Das Oberlandesgericht Frankfurt (Urteil vom 09.03.2021, Aktenzeichen 23 U 120/20) hat festgestellt, dass ein fehlerhafter Bremsassistent nicht zu einer Änderung der Verursachungsmaßstäbe führt. Wenn der Fehler des Bremsassistenten gleichzusetzen ist mit einem Fehlverhalten des Fahrers, ergibt sich auch eine gleichartige Bewertung der Verursachung.
Worum ging es?
Das Oberlandesgericht Frankfurt musste entscheiden, wie die Haftung bei einem Auffahrunfall auf der Autobahn zu verteilen ist, wenn das vorausfahrende Kfz ohne ersichtlichen Grund, durch Eingriff des Bremsassistent, abrupt abgebremst. Der nachfolgende Wagen, vorliegend ein Lkw, konnte, wegen Unterschreitung des erforderlichen Sicherheitsabstandes, nicht mehr rechtzeitig abbremsen. Er fuhr in das Heck des vorausfahrenden PKWs.

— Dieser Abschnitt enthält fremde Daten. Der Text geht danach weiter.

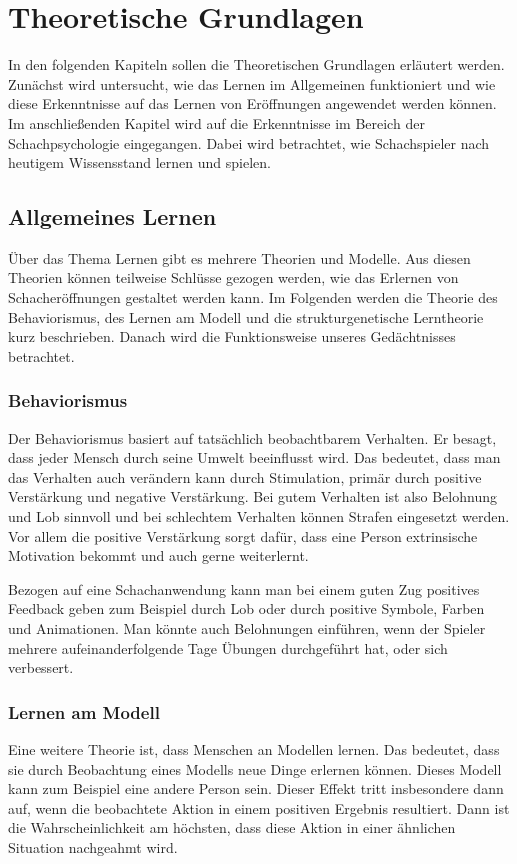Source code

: 
\chapter{Theoretische Grundlagen}
In den folgenden Kapiteln sollen die Theoretischen Grundlagen erläutert werden. Zunächst wird untersucht, wie das Lernen im Allgemeinen funktioniert und wie diese Erkenntnisse auf das Lernen von Eröffnungen angewendet werden können.
Im anschließenden Kapitel wird auf die Erkenntnisse im Bereich der Schachpsychologie eingegangen. Dabei wird betrachtet, wie Schachspieler nach heutigem Wissensstand lernen und spielen.

\section{Allgemeines Lernen}
Über das Thema Lernen gibt es mehrere Theorien und Modelle. Aus diesen Theorien können teilweise Schlüsse gezogen werden, wie das Erlernen von Schacheröffnungen gestaltet werden kann.
Im Folgenden werden die Theorie des Behaviorismus, des Lernen am Modell und die strukturgenetische Lerntheorie kurz beschrieben.
Danach wird die Funktionsweise unseres Gedächtnisses betrachtet.

\subsection{Behaviorismus}
Der Behaviorismus basiert auf tatsächlich beobachtbarem Verhalten. Er besagt, dass jeder Mensch durch seine Umwelt beeinflusst wird. Das bedeutet, dass man das Verhalten auch verändern kann durch Stimulation, primär durch positive Verstärkung und negative Verstärkung. Bei gutem Verhalten ist also Belohnung und Lob sinnvoll und bei schlechtem Verhalten können Strafen eingesetzt werden. Vor allem die positive Verstärkung sorgt dafür, dass eine Person extrinsische Motivation bekommt und auch gerne weiterlernt.
\cite{kron_grundwissen_2024}

Bezogen auf eine Schachanwendung kann man bei einem guten Zug positives Feedback geben zum Beispiel durch Lob oder durch positive Symbole, Farben und Animationen. Man könnte auch Belohnungen einführen, wenn der Spieler mehrere aufeinanderfolgende Tage Übungen durchgeführt hat, oder sich verbessert.

\subsection{Lernen am Modell}
Eine weitere Theorie ist, dass Menschen an Modellen lernen. Das bedeutet, dass sie durch Beobachtung eines Modells neue Dinge erlernen können. Dieses Modell kann zum Beispiel eine andere Person sein.
Dieser Effekt tritt insbesondere dann auf, wenn die beobachtete Aktion in einem positiven Ergebnis resultiert. Dann ist die Wahrscheinlichkeit am höchsten, dass diese Aktion in einer ähnlichen Situation nachgeahmt wird.
\cite{kron_grundwissen_2024}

In dem Klageverfahren verfolgte die PKW-Fahrerin Ansprüche gegen den LKW-Fahrer und dessen Versicherung, da diese die alleinige Schuld am Zustandekommen des Unfalls trage. Die Klägerin behauptete, dass alleine die Unterschreitung des Sicherheitsabstandes den Unfall verursacht habe. Die Beklagten wiesen eine Verantwortlichkeit zurück, da die PKW-Fahrerin ohne ersichtlichen Grund ihr Fahrzeug abgebremst habe.
Bremsassistent „trägt Mitschuld“
Das Oberlandesgericht hat die (überwiegende) Verantwortlichkeit, zunächst ohne Beachtung der Fehlfunktion des Bremsassistenten, dem mit zu geringem Abstand der Klägerin folgenden Beklagten auferlegt. Dies erklärt das Gericht damit, dass der Unfall nachweislich durch einen zu geringen Sicherheitsabstand begründet ist. Der Beklagte LKW-Fahrer hat nämlich gegen seine Pflichten aus § 4 Abs. 3 StVO verstoßen. Hätte er den gesetzlich geforderten Mindestabstand von 50 m eingehalten, wäre ein rechtzeitiges Bremsen möglich gewesen.
Allerdings muss sich die Klägerin auch das abrupte Abbremsen durch das Eingreifen des Bremsassistenten entgegenhalten lassen. Dieser fehlerhafte Eingriff wird der Klägerin über § 4 Absatz ein Satz 2 StVO zugerechnet, wobei unerheblich ist, dass sie dies nicht zu verschulden.
Unter Berücksichtigung der beiderseitigen Verursachungsbeiträge hat das Gericht der Klägerin eine Mitschuld in Höhe von 1/3 angelastet.
Was bedeutet das?
Nutzer von Fahrassistenzsystemen, wie einem Bremsassistent, müssen sich bei einem Verkehrsunfall deren Fehlfunktion wie eigenes Fehlverhalten entgegenhalten lassen. Gegenüber dem Unfallgegner ist eine Exkulpation durch Verweis auf die Fehlfunktion damit nicht möglich.
Nicht geklärt ist, ob bei nachgewiesener Fehlfunktion möglicherweise ein Rückgriff auf den Hersteller des Fahrassistenten möglich ist.